Provided material below:

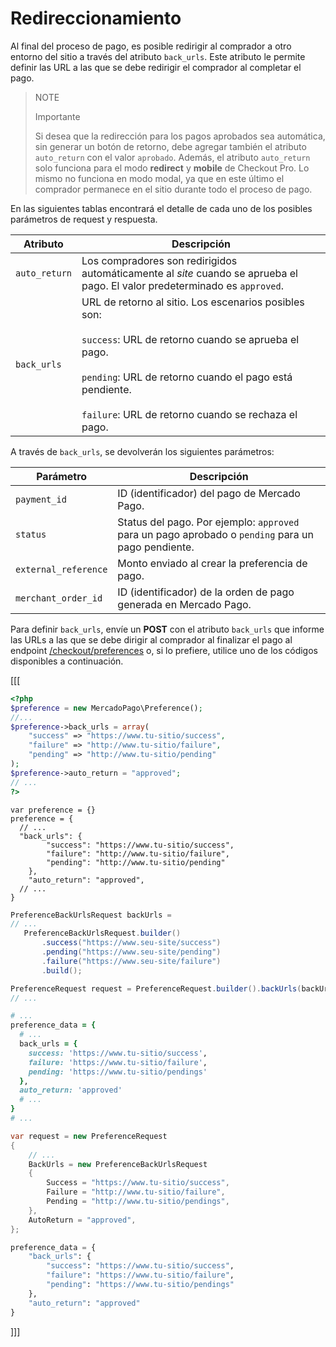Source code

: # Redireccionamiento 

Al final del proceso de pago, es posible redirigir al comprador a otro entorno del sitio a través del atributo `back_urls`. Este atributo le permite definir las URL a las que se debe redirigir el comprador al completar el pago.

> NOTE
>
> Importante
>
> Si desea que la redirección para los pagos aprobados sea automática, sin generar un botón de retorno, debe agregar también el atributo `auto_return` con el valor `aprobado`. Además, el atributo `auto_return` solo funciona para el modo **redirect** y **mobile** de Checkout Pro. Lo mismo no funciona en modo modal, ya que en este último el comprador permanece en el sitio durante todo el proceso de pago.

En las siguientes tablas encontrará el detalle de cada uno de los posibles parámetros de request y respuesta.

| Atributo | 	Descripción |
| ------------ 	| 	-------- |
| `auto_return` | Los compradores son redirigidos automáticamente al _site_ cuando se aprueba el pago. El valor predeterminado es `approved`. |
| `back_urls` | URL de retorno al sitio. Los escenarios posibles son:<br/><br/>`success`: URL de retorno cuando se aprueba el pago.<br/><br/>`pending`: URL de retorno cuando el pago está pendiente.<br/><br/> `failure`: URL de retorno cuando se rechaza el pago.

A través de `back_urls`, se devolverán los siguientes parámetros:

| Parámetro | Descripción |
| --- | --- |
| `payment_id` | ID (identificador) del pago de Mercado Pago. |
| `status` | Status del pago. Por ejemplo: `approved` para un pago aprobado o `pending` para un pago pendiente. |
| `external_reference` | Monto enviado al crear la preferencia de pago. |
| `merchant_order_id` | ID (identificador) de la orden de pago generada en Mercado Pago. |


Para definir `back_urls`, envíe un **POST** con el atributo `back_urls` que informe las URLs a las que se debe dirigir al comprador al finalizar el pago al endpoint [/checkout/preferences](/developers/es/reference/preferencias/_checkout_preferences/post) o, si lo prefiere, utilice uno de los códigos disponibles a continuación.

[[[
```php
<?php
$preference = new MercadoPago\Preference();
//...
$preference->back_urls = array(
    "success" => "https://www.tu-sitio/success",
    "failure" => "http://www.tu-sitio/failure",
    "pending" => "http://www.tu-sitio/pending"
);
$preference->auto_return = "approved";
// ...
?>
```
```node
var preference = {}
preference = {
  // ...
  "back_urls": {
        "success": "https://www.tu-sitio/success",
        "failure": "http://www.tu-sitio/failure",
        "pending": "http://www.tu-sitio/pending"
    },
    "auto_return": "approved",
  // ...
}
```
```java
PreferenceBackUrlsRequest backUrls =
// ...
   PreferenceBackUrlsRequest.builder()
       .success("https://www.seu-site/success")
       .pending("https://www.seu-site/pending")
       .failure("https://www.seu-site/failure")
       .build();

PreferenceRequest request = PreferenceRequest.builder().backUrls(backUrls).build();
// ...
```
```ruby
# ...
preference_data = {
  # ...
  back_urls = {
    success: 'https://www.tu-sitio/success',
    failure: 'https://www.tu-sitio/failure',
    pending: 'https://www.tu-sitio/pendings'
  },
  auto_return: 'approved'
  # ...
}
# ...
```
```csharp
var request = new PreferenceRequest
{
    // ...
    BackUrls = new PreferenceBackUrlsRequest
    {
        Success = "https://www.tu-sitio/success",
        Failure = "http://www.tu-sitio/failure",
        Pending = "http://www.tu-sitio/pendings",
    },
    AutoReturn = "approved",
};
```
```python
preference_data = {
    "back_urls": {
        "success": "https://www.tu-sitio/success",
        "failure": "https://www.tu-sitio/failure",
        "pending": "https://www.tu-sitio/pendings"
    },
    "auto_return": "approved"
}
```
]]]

End of Provided material.
Provided material below:

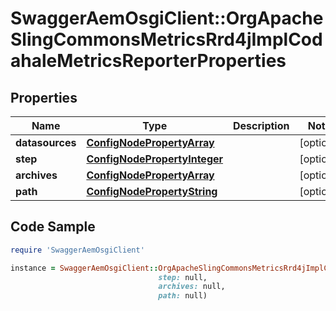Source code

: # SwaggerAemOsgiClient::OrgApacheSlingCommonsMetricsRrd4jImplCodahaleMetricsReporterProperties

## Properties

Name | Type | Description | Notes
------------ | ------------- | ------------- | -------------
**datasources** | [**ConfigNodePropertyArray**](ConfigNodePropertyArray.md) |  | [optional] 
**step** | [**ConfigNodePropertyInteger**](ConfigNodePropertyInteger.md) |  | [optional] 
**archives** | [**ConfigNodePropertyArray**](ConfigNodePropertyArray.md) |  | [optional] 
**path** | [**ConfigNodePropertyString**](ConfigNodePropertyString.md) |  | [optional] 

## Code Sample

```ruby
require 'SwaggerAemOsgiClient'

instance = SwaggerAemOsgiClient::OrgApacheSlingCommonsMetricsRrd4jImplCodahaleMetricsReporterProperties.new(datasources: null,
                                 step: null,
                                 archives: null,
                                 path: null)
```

End of Provided material.

What you are asked to do:
Note every line in the material with "través" and copy it.

Solved problem:
Al final del proceso de pago, es posible redirigir al comprador a otro entorno del sitio a través del atributo `back_urls`. Este atributo le permite definir las URL a las que se debe redirigir el comprador al completar el pago.
A través de `back_urls`, se devolverán los siguientes parámetros:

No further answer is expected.